Mais alors qu'on annonçait une vague de départ des stars de l'équipe, dont les deux champions d'Europe David Villa et David Silva, le nouvel actionnaire principal Vicente Soriano a su conserver ses deux joyaux courtisés par le Real et la Barça. Pas de gros transferts à l'intersaison, juste l'arrivée d'un jeune entraîneur, Unai Emery (37 ans), qui faisait des miracles à la tête d'Almeria. Un choix judicieux puisque l'effectif en place, qui avait su montrer sa qualité en remportant la Coupe d'Espagne, ne demandait qu'à retrouver la confiance sous la houlette d'un nouveau technicien. Résultat, avec cinq victoires et un nul en six journées, Valence est le leader le plus intraitable des grands championnats (88% des points possibles), devant Lyon (80%), Chelsea (80%), Hambourg (76%) ou la Lazio (72%).
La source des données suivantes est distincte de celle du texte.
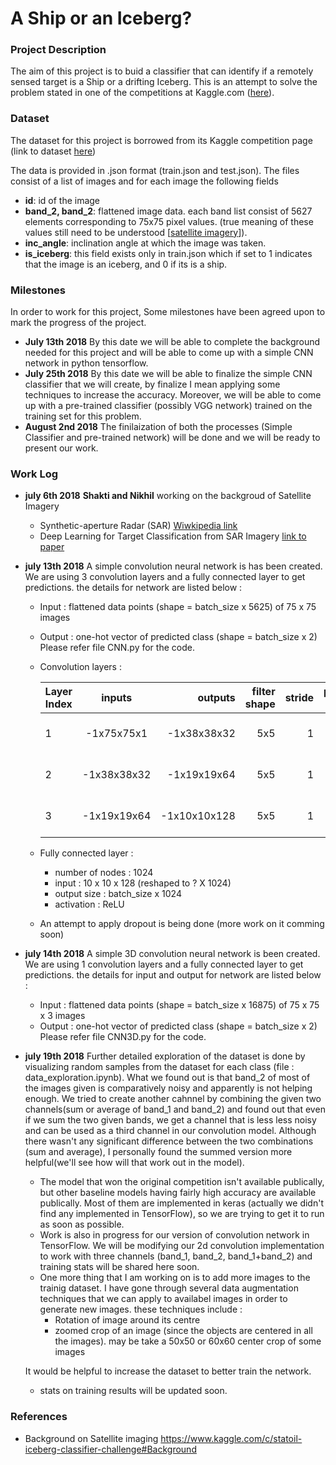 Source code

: # A Ship or an Iceberg?
### Project Description
The aim of this project is to buid a classifier that can identify if a remotely sensed target is a Ship or a drifting Iceberg. This is an attempt to solve the problem stated in one of the competitions at Kaggle.com ([here](https://www.kaggle.com/c/statoil-iceberg-classifier-challenge)).
### Dataset
The dataset for this project is borrowed from its Kaggle competition page (link to dataset [here](https://www.kaggle.com/c/statoil-iceberg-classifier-challenge/data))

The data is provided in .json format (train.json and test.json). The files consist of a list of images and for each image the following fields
* **id**: id of the image
* **band_2, band_2**: flattened image data. each band list consist of 5627 elements corresponding to 75x75 pixel values. (true meaning of these values still need to be understood [[satellite imagery](https://www.kaggle.com/c/statoil-iceberg-classifier-challenge#Background)]).
* **inc_angle**: inclination angle at which the image was taken.
* **is_iceberg**: this field exists only in train.json which if set to 1 indicates that the image is an iceberg, and 0 if its is a ship.

### Milestones
In order to work for this project, Some milestones have been agreed upon to mark the progress of the project.
- **July 13th 2018** By this date we will be able to complete the background needed for this project and will be able to come up with a simple CNN network in python tensorflow.
- **July 25th 2018** By this date we will be able to finalize the simple CNN classifier that we will create, by finalize I mean applying some techniques to increase the accuracy. Moreover, we will be able to come up with a pre-trained classifier (possibly VGG network) trained on the training set for this problem.
- **August 2nd 2018** The finilaization of both the processes (Simple Classifier and pre-trained network) will be done and we will be ready to present our work.

### Work Log
* **july 6th 2018** **Shakti and Nikhil** working on the backgroud of Satellite Imagery
  * Synthetic-aperture Radar (SAR) [Wiwkipedia link](https://en.wikipedia.org/wiki/Synthetic-aperture_radar)
  * Deep Learning for Target Classification from SAR Imagery [link to paper](https://arxiv.org/pdf/1708.07920.pdf)
  
* **july 13th 2018** A simple convolution neural network is has been created. We are using 3 convolution layers and a fully connected layer to get predictions. the details for network are listed below :
  * Input : flattened data points (shape = batch_size x 5625) of 75 x 75 images 
  * Output : one-hot vector of predicted class (shape = batch_size x 2) 
  Please refer file CNN.py for the code.
  * Convolution layers :

    | Layer Index |   inputs    |   outputs   | filter shape | stride | pooling-stride | activation | 
    | ----------- |:-----------:| -----------:| ------------:| ------:| --------------:| ----------:|
    |      1      | -1x75x75x1  | -1x38x38x32 |     5x5      |   1    | max pooling - 2|   ReLU     |
    |      2      | -1x38x38x32 | -1x19x19x64 |     5x5      |   1    | max pooling - 2|   ReLU     |
    |      3      | -1x19x19x64 | -1x10x10x128|     5x5      |   1    | max pooling - 2|   ReLU     |
  * Fully connected layer :
    * number of nodes : 1024
    * input : 10 x 10 x 128 (reshaped to ? X 1024)
    * output size : batch_size x 1024
    * activation : ReLU
  * An attempt to apply dropout is being done (more work on it comming soon)
* **july 14th 2018** A simple 3D convolution neural network is been created. We are using 1 convolution layers and a fully connected layer to get predictions. the details for input and output for network are listed below :
  * Input : flattened data points (shape = batch_size x 16875) of 75 x 75 x 3 images 
  * Output : one-hot vector of predicted class (shape = batch_size x 2) 
  Please refer file CNN3D.py for the code.
* **july 19th 2018** Further detailed exploration of the dataset is done by visualizing random samples from the dataset for each class (file : data_exploration.ipynb). What we found out is that band_2 of most of the images given is comparatively noisy and apparently is not helping enough. We tried to create another cahnnel by combining the given two channels(sum or average of band_1 and band_2) and found out that even if we sum the two given bands, we get a channel that is less less noisy and can be used as a third channel in our convolution model. Although there wasn't any significant difference between the two combinations (sum and average), I personally found the summed version more helpful(we'll see how will that work out in the model).
  * The model that won the original competition isn't available publically, but other baseline models having fairly high accuracy are available publically. Most of them are implemented in keras (actually we didn't find any implemented in TensorFlow), so we are trying to get it to run as soon as possible.
  * Work is also in progress for our version of convolution network in TensorFlow. We will be modifying our 2d convolution implementation to work with three channels (band_1, band_2, band_1+band_2) and training stats will be shared here soon.
  * One more thing that I am working on is to add more images to the trainig dataset. I have gone through several data augmentation techniques that we can apply to availabel images in order to generate new images. these techniques include :
     * Rotation of image around its centre
     * zoomed crop of an image (since the objects are centered in all the images). may be take a 50x50 or 60x60 center crop of some images
  
  It would be helpful to increase the dataset to better train the network.
  * stats on training results will be updated soon.
### References
- Background on Satellite imaging https://www.kaggle.com/c/statoil-iceberg-classifier-challenge#Background
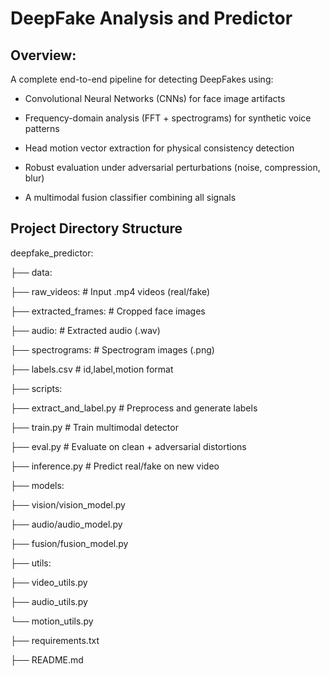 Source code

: # DeepFake Analysis and Predictor

## Overview:

A complete end-to-end pipeline for detecting DeepFakes using:

- Convolutional Neural Networks (CNNs) for face image artifacts

- Frequency-domain analysis (FFT + spectrograms) for synthetic voice patterns

- Head motion vector extraction for physical consistency detection

- Robust evaluation under adversarial perturbations (noise, compression, blur)

- A multimodal fusion classifier combining all signals

## Project Directory Structure

deepfake_predictor:

├── data:

   ├── raw_videos:            # Input .mp4 videos (real/fake)
   
   ├── extracted_frames:      # Cropped face images
   
   ├── audio:                 # Extracted audio (.wav)
   
   ├── spectrograms:          # Spectrogram images (.png)
   
   ├── labels.csv             # id,label,motion format

├── scripts:

   ├── extract_and_label.py   # Preprocess and generate labels
   
├── train.py                   # Train multimodal detector

├── eval.py                    # Evaluate on clean + adversarial distortions

├── inference.py               # Predict real/fake on new video

├── models:

   ├── vision/vision_model.py
   
   ├── audio/audio_model.py
   
   ├── fusion/fusion_model.py

├── utils:

   ├── video_utils.py
   
   ├── audio_utils.py
   
   └── motion_utils.py

├── requirements.txt

├── README.md

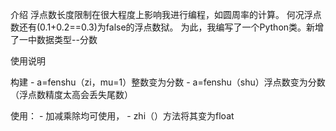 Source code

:

介绍
浮点数长度限制在很大程度上影响我进行编程，如圆周率的计算。
何况浮点数还有(0.1+0.2==0.3)为false的浮点数狱。
为此，我编写了一个Python类。新增了一中数据类型--分数


使用说明

构建 
    - a=fenshu（zi，mu=1）整数变为分数
    - a=fenshu（shu）浮点数变为分数（浮点数精度太高会丢失尾数）
    


使用：
    - 加减乘除均可使用，
    - zhi（）方法将其变为float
Fer de lance de cette entame de championnat canon en l'absence de Silva, David Villa, meilleur buteur du championnat avec 6 réalisations, la joue évidemment modeste : "Nous ne sommes pas à la lutte pour le titre, ni avec Barcelone ni personne. Pour l'instant nous sommes devant, et ce qui nous importe c'est de battre les adversaires qui se présentent à nous dimanche après dimanche. Quand il restera deux mois de compétition, on verra qui est encore en course. Et j'espère qu'on en fera partie." Paroles sages si l'on considère que Valence n'a pas encore eu l'occasion de s'étalonner face à un des favoris au titre.
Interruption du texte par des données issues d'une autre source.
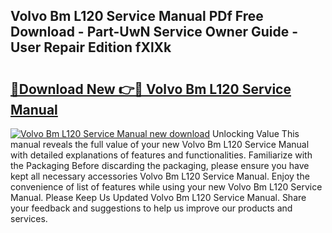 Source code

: ## Volvo Bm L120 Service Manual PDf Free Download - Part-UwN Service Owner Guide - User Repair Edition fXlXk

# <h2><a href="http://bc77950.oget.top/?id=Volvo+Bm+L120+Service+Manual">🔗Download New 👉🔴 Volvo Bm L120 Service Manual</a></h2>

[![Volvo Bm L120 Service Manual new download](https://i.imgur.com/5g1atiW.png)](http://bc77950.oget.top/?id=Volvo+Bm+L120+Service+Manual)
Unlocking Value This manual reveals the full value of your new Volvo Bm L120 Service Manual with detailed explanations of features and functionalities. Familiarize with the Packaging Before discarding the packaging, please ensure you have kept all necessary accessories Volvo Bm L120 Service Manual. Enjoy the convenience of list of features while using your new Volvo Bm L120 Service Manual. Please Keep Us Updated Volvo Bm L120 Service Manual. Share your feedback and suggestions to help us improve our products and services.
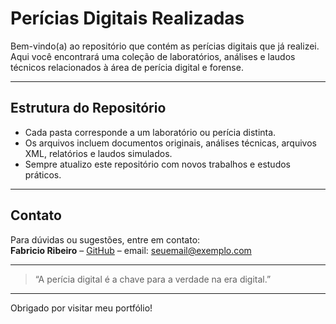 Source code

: # Perícias Digitais Realizadas

Bem-vindo(a) ao repositório que contém as perícias digitais que já realizei. Aqui você encontrará uma coleção de laboratórios, análises e laudos técnicos relacionados à área de perícia digital e forense.

---

## Estrutura do Repositório

- Cada pasta corresponde a um laboratório ou perícia distinta.
- Os arquivos incluem documentos originais, análises técnicas, arquivos XML, relatórios e laudos simulados.
- Sempre atualizo este repositório com novos trabalhos e estudos práticos.

---

## Contato

Para dúvidas ou sugestões, entre em contato:  
**Fabricio Ribeiro** – [GitHub](https://github.com/fribeiro1986) – email: seuemail@exemplo.com

---

> “A perícia digital é a chave para a verdade na era digital.”

---

Obrigado por visitar meu portfólio!
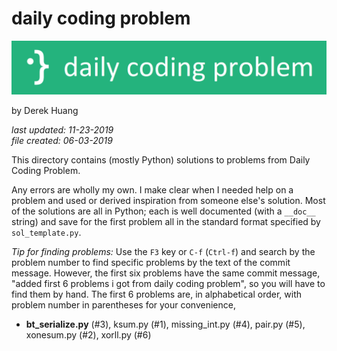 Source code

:# daily coding problem

![./dcp_banner.png](./dcp_banner.png)

by Derek Huang

_last updated: 11-23-2019_  
_file created: 06-03-2019_

This directory contains (mostly Python) solutions to problems from Daily Coding Problem.

Any errors are wholly my own. I make clear when I needed help on a problem and used or derived inspiration from someone else's solution. Most of the solutions are all in Python; each is well documented (with a `__doc__` string) and save for the first problem all in the standard format specified by `sol_template.py`.

*Tip for finding problems:* Use the `F3` key or `C-f` (`Ctrl-f`) and search by the problem number to find specific problems by the text of the commit message. However, the first six problems have the same commit message, "added first 6 problems i got from daily coding problem", so you will have to find them by hand. The first 6 problems are, in alphabetical order, with problem number in parentheses for your convenience,

* **bt_serialize.py** (#3), ksum.py (#1), missing_int.py (#4), pair.py (#5), xonesum.py (#2), xorll.py (#6)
Saint-Etienne, qui croisera la route de Valence lors des phases de poule de la Coupe de l'UEFA, est en tout cas prévenu : les Murcielagos (chauve-souris) sont de retour.



Le week-end des Français de l'étranger : Le cauchemar de Coupet

Dure soirée pour Coupet et l'Atletico, balayés 1-6 par le Barça (Sipa)Titulaire samedi lors du choc de la 6e journée de la Liga entre le FC Barcelone et l'Atletico Madrid, Grégory Coupet gardera un souvenir atroce du Nou Camp. Six buts encaissés, dont les trois premiers en cinq minutes, l'ancien lyonnais était aux premières loges pour assister à leçon donné par les Blaugrana à l'équipe sensation de ce début de saison. Sans être considéré comme le coupable principal du naufrage des Rojiblancos, Coupet, comparé par Marca à un "arbitre de tennis qui suit la balle du regard" sur le but de Gudjohnsen, n'a pas gagné des points dans son duel avec Leo Franco, le portier avec qui il partage le poste de titulaire.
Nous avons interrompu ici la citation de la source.